My dad was very interested in reading about John F. Kennedy and his acts of heroism during the war and his duties as commander of the PT-109 and his days studying at Harvard University. I was born 2 days before John F. Kennedy took the oath of office as the 35th president of the United States. On that day when our president was assassinated it was the so called “end of innocence” for our country and my dad shared with me his experiences when he first heard the tragic news and what he said was that he and his fellow ironworkers stood in stunned silence when word got out and they just cried and embraced each other. They ceased work for the day and my dad was so upset about it that he just drove for miles in total silence not wanting to hear the news heading home to comfort mom and me.
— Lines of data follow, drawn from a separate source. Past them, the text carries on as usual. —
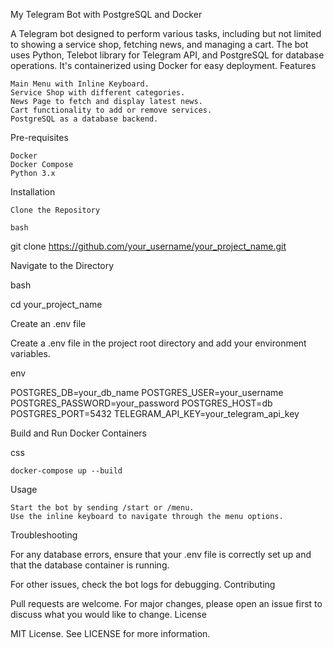My Telegram Bot with PostgreSQL and Docker

A Telegram bot designed to perform various tasks, including but not limited to showing a service shop, fetching news, and managing a cart. The bot uses Python, Telebot library for Telegram API, and PostgreSQL for database operations. It's containerized using Docker for easy deployment.
Features

    Main Menu with Inline Keyboard.
    Service Shop with different categories.
    News Page to fetch and display latest news.
    Cart functionality to add or remove services.
    PostgreSQL as a database backend.

Pre-requisites

    Docker
    Docker Compose
    Python 3.x

Installation

    Clone the Repository

    bash

git clone https://github.com/your_username/your_project_name.git

Navigate to the Directory

bash

cd your_project_name

Create an .env file

Create a .env file in the project root directory and add your environment variables.

env

POSTGRES_DB=your_db_name
POSTGRES_USER=your_username
POSTGRES_PASSWORD=your_password
POSTGRES_HOST=db
POSTGRES_PORT=5432
TELEGRAM_API_KEY=your_telegram_api_key

Build and Run Docker Containers

css

    docker-compose up --build

Usage

    Start the bot by sending /start or /menu.
    Use the inline keyboard to navigate through the menu options.

Troubleshooting

For any database errors, ensure that your .env file is correctly set up and that the database container is running.

For other issues, check the bot logs for debugging.
Contributing

Pull requests are welcome. For major changes, please open an issue first to discuss what you would like to change.
License

MIT License. See LICENSE for more information.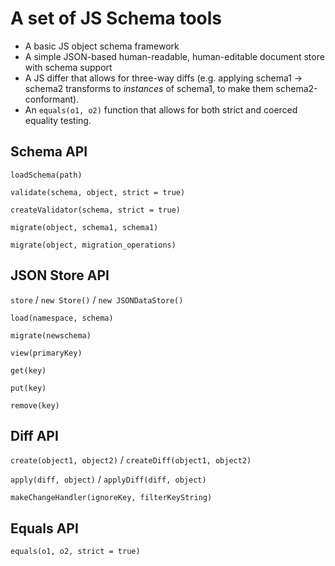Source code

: # A set of JS Schema tools

- A basic JS object schema framework
- A simple JSON-based human-readable, human-editable document store with schema support
- A JS differ that allows for three-way diffs (e.g. applying schema1 → schema2 transforms to _instances_ of schema1, to make them schema2-conformant).
- An `equals(o1, o2)` function that allows for both strict and coerced equality testing.

## Schema API

`loadSchema(path)`

`validate(schema, object, strict = true)`

`createValidator(schema, strict = true)`

`migrate(object, schema1, schema1)`

`migrate(object, migration_operations)`


## JSON Store API

`store` / `new Store()` / `new JSONDataStore()`

`load(namespace, schema)`

`migrate(newschema)`

`view(primaryKey)`

`get(key)`

`put(key)`

`remove(key)`


## Diff API

`create(object1, object2)` / `createDiff(object1, object2)`

`apply(diff, object)` / `applyDiff(diff, object)`

`makeChangeHandler(ignoreKey, filterKeyString)`

## Equals API

`equals(o1, o2, strict = true)`
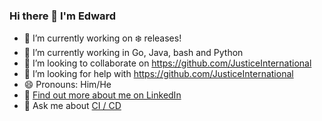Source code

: ### Hi there 👋 I'm Edward

- 🔭 I’m currently working on :snowflake: releases!
- 🌱 I’m currently working in Go, Java, bash and Python
- 👯 I’m looking to collaborate on https://github.com/JusticeInternational
- 🤔 I’m looking for help with https://github.com/JusticeInternational
- 😄 Pronouns: Him/He
- :blue_book: [Find out more about me on LinkedIn](https://www.linkedin.com/in/wenlockca)
- :book: Ask me about [CI / CD](https://www.coursera.org/learn/continuous-integration)
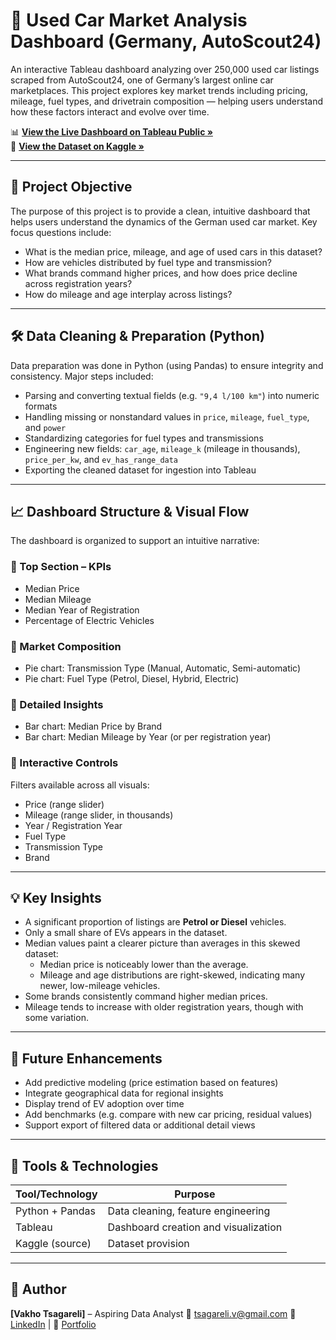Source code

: 
# 🚗 Used Car Market Analysis Dashboard (Germany, AutoScout24)

An interactive Tableau dashboard analyzing over 250,000 used car listings scraped from AutoScout24, one of Germany’s largest online car marketplaces. This project explores key market trends including pricing, mileage, fuel types, and drivetrain composition — helping users understand how these factors interact and evolve over time.

📊 **[View the Live Dashboard on Tableau Public »](https://public.tableau.com/shared/RSSX3S2P5?:display_count=n&:origin=viz_share_link)**  
📁 **[View the Dataset on Kaggle »](https://www.kaggle.com/datasets/wspirat/germany-used-cars-dataset-2023)**

---

## 🧠 Project Objective

The purpose of this project is to provide a clean, intuitive dashboard that helps users understand the dynamics of the German used car market. Key focus questions include:

- What is the median price, mileage, and age of used cars in this dataset?  
- How are vehicles distributed by fuel type and transmission?  
- What brands command higher prices, and how does price decline across registration years?  
- How do mileage and age interplay across listings?

---

## 🛠 Data Cleaning & Preparation (Python)

Data preparation was done in Python (using Pandas) to ensure integrity and consistency. Major steps included:

- Parsing and converting textual fields (e.g. `"9,4 l/100 km"`) into numeric formats  
- Handling missing or nonstandard values in `price`, `mileage`, `fuel_type`, and `power`  
- Standardizing categories for fuel types and transmissions  
- Engineering new fields: `car_age`, `mileage_k` (mileage in thousands), `price_per_kw`, and `ev_has_range_data`  
- Exporting the cleaned dataset for ingestion into Tableau

---

## 📈 Dashboard Structure & Visual Flow

The dashboard is organized to support an intuitive narrative:

### 🔹 Top Section – KPIs  
- Median Price  
- Median Mileage  
- Median Year of Registration  
- Percentage of Electric Vehicles  

### 🔹 Market Composition  
- Pie chart: Transmission Type (Manual, Automatic, Semi-automatic)  
- Pie chart: Fuel Type (Petrol, Diesel, Hybrid, Electric)  

### 🔹 Detailed Insights  
- Bar chart: Median Price by Brand  
- Bar chart: Median Mileage by Year (or per registration year)  

### 🔹 Interactive Controls  
Filters available across all visuals:
- Price (range slider)  
- Mileage (range slider, in thousands)  
- Year / Registration Year  
- Fuel Type  
- Transmission Type  
- Brand  

---

## 💡 Key Insights

- A significant proportion of listings are **Petrol or Diesel** vehicles.  
- Only a small share of EVs appears in the dataset.  
- Median values paint a clearer picture than averages in this skewed dataset:  
  - Median price is noticeably lower than the average.  
  - Mileage and age distributions are right-skewed, indicating many newer, low-mileage vehicles.  
- Some brands consistently command higher median prices.  
- Mileage tends to increase with older registration years, though with some variation.

---

## 🚀 Future Enhancements

- Add predictive modeling (price estimation based on features)  
- Integrate geographical data for regional insights  
- Display trend of EV adoption over time  
- Add benchmarks (e.g. compare with new car pricing, residual values)  
- Support export of filtered data or additional detail views

---

## 📌 Tools & Technologies

| Tool/Technology    | Purpose                              |
|--------------------|--------------------------------------|
| Python + Pandas    | Data cleaning, feature engineering   |
| Tableau            | Dashboard creation and visualization |
| Kaggle (source)    | Dataset provision                    |

---

## 👤 Author

**[Vakho Tsagareli]** – Aspiring Data Analyst
📧 tsagareli.v@gmail.com
🔗 [LinkedIn](https://www.linkedin.com/in/vakhtang-tsagareli/) | 🔗 [Portfolio](https://www.datascienceportfol.io/tsagareliv)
Now I advance to when my son was a two year old and his mom was taking him to the dentist for an appointment. The date was September 11, 2001 and it seemed like any typical pre-fall day as it was sunny and very mild. But when the planes hit the World Trade Center and the Pentagon and the vision of the horror from the news reports became reality I was in total shock viewing the images on the internet and I was unable to comprehend the events and what transpired that day. All I could think of was getting home to my wife and son just like my dad felt back in 1963. It was surreal watching the news and seeing clips of those planes exploding into those buildings literally every 5 minutes it seemed as they kept rerunning those haunting images. All I could think of was those poor people on the planes and the ones trapped in the buildings. My son was too young to understand what was happening but now each year when he hears the dates November 22, 1963 and September 11, 2001 he gets very upset because he knows what happened on both those days.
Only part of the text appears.